_TASK GOAL_
Set down every record below exactly as it appears, but without the pictures.

_GIVEN ENTRIES_
◇ ◇ ◇ ◇ ◇ ◇ ◇

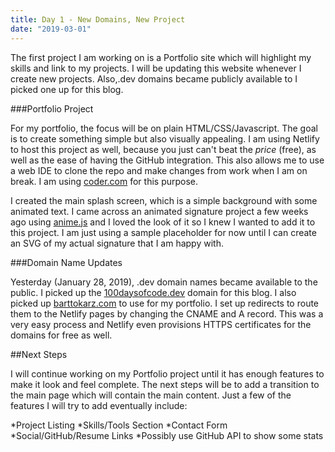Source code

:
 ```yaml
---
title: Day 1 - New Domains, New Project
date: "2019-03-01"
---
```


The first project I am working on is a Portfolio site which will highlight my skills and link to my projects. I will be updating this website whenever I create new projects. Also,.dev domains became publicly available to I picked one up for this blog.

<!-- end -->

###Portfolio Project

For my portfolio, the focus will be on plain HTML/CSS/Javascript. The goal is to create something simple but also visually appealing. I am using Netlify to host this project as well, because you just can't beat the _price_ (free), as well as the ease of having the GitHub integration. This also allows me to use a web IDE to clone the repo and make changes from work when I am on break. I am using [coder.com](https://coder.com/) for this purpose.

I created the main splash screen, which is a simple background with some animated text. I came across an animated signature project a few weeks ago using [anime.js](https://animejs.com/) and I loved the look of it so I knew I wanted to add it to this project. I am just using a sample placeholder for now until I can create an SVG of my actual signature that I am happy with.

###Domain Name Updates

Yesterday (January 28, 2019), .dev domain names became available to the public. I picked up the [100daysofcode.dev](https://www.100daysofcode.dev/) domain for this blog. I also picked up [barttokarz.com](https://www.barttokarz.com) to use for my portfolio. I set up redirects to route them to the Netlify pages by changing the CNAME and A record. This was a very easy process and Netlify even provisions HTTPS certificates for the domains for free as well.

##Next Steps

I will continue working on my Portfolio project until it has enough features to make it look and feel complete. The next steps will be to add a transition to the main page which will contain the main content. Just a few of the features I will try to add eventually include:

*Project Listing
*Skills/Tools Section
*Contact Form
*Social/GitHub/Resume Links
*Possibly use GitHub API to show some stats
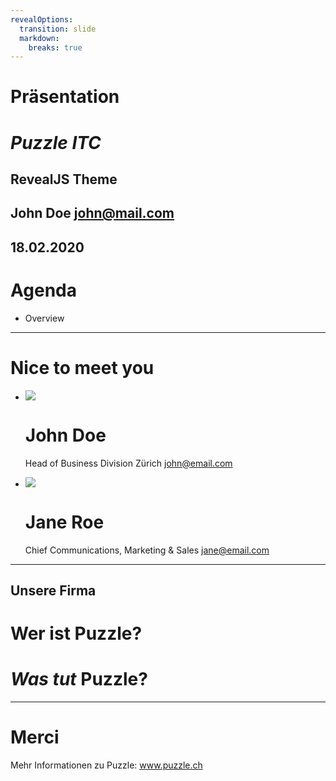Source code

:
 ```yaml
---
revealOptions:
  transition: slide
  markdown:
    breaks: true
---
```

<!-- .slide: class="l-cover" -->

# Präsentation
# *Puzzle ITC*
## RevealJS Theme

John Doe
john@mail.com
---
<!-- .slide: class="l-agenda" -->

## 18.02.2020
# Agenda

- Overview

---
<!-- .slide: class="l-people" -->

# Nice to meet you

- ![](https://randomuser.me/api/portraits/men/73.jpg)
  # John Doe
  Head of Business
  Division Zürich
  john@email.com

- ![](https://randomuser.me/api/portraits/women/52.jpg)
  # Jane Roe
  Chief Communications,
  Marketing & Sales
  jane@email.com

---
<!-- .slide: class="l-title" -->

## Unsere Firma

# Wer ist Puzzle?
# *Was tut* Puzzle?

---
<!-- .slide: class="l-thanks" -->

# Merci
Mehr Informationen zu Puzzle:
www.puzzle.ch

◇ ◇ ◇ ◇ ◇ ◇ ◇

_YOUR SOLUTION_
Source code

:
 ```yaml
---
title: Day 1 - New Domains, New Project
date: "2019-03-01"
---
```


The first project I am working on is a Portfolio site which will highlight my skills and link to my projects. I will be updating this website whenever I create new projects. Also,.dev domains became publicly available to I picked one up for this blog.

<!-- end -->

###Portfolio Project

For my portfolio, the focus will be on plain HTML/CSS/Javascript. The goal is to create something simple but also visually appealing. I am using Netlify to host this project as well, because you just can't beat the _price_ (free), as well as the ease of having the GitHub integration. This also allows me to use a web IDE to clone the repo and make changes from work when I am on break. I am using [coder.com](https://coder.com/) for this purpose.

I created the main splash screen, which is a simple background with some animated text. I came across an animated signature project a few weeks ago using [anime.js](https://animejs.com/) and I loved the look of it so I knew I wanted to add it to this project. I am just using a sample placeholder for now until I can create an SVG of my actual signature that I am happy with.

###Domain Name Updates

Yesterday (January 28, 2019), .dev domain names became available to the public. I picked up the [100daysofcode.dev](https://www.100daysofcode.dev/) domain for this blog. I also picked up [barttokarz.com](https://www.barttokarz.com) to use for my portfolio. I set up redirects to route them to the Netlify pages by changing the CNAME and A record. This was a very easy process and Netlify even provisions HTTPS certificates for the domains for free as well.

##Next Steps

I will continue working on my Portfolio project until it has enough features to make it look and feel complete. The next steps will be to add a transition to the main page which will contain the main content. Just a few of the features I will try to add eventually include:

*Project Listing
*Skills/Tools Section
*Contact Form
*Social/GitHub/Resume Links
*Possibly use GitHub API to show some stats
Source code

:
 ```yaml
---
revealOptions:
  transition: slide
  markdown:
    breaks: true
---
```

<!-- .slide: class="l-cover" -->

# Präsentation
# *Puzzle ITC*
## RevealJS Theme

John Doe
john@mail.com
---
<!-- .slide: class="l-agenda" -->

## 18.02.2020
# Agenda

- Overview

---
<!-- .slide: class="l-people" -->

# Nice to meet you

- ![](https://randomuser.me/api/portraits/men/73.jpg)
  # John Doe
  Head of Business
  Division Zürich
  john@email.com

- ![](https://randomuser.me/api/portraits/women/52.jpg)
  # Jane Roe
  Chief Communications,
  Marketing & Sales
  jane@email.com

---
<!-- .slide: class="l-title" -->

## Unsere Firma

# Wer ist Puzzle?
# *Was tut* Puzzle?

---
<!-- .slide: class="l-thanks" -->

# Merci
Mehr Informationen zu Puzzle:
www.puzzle.ch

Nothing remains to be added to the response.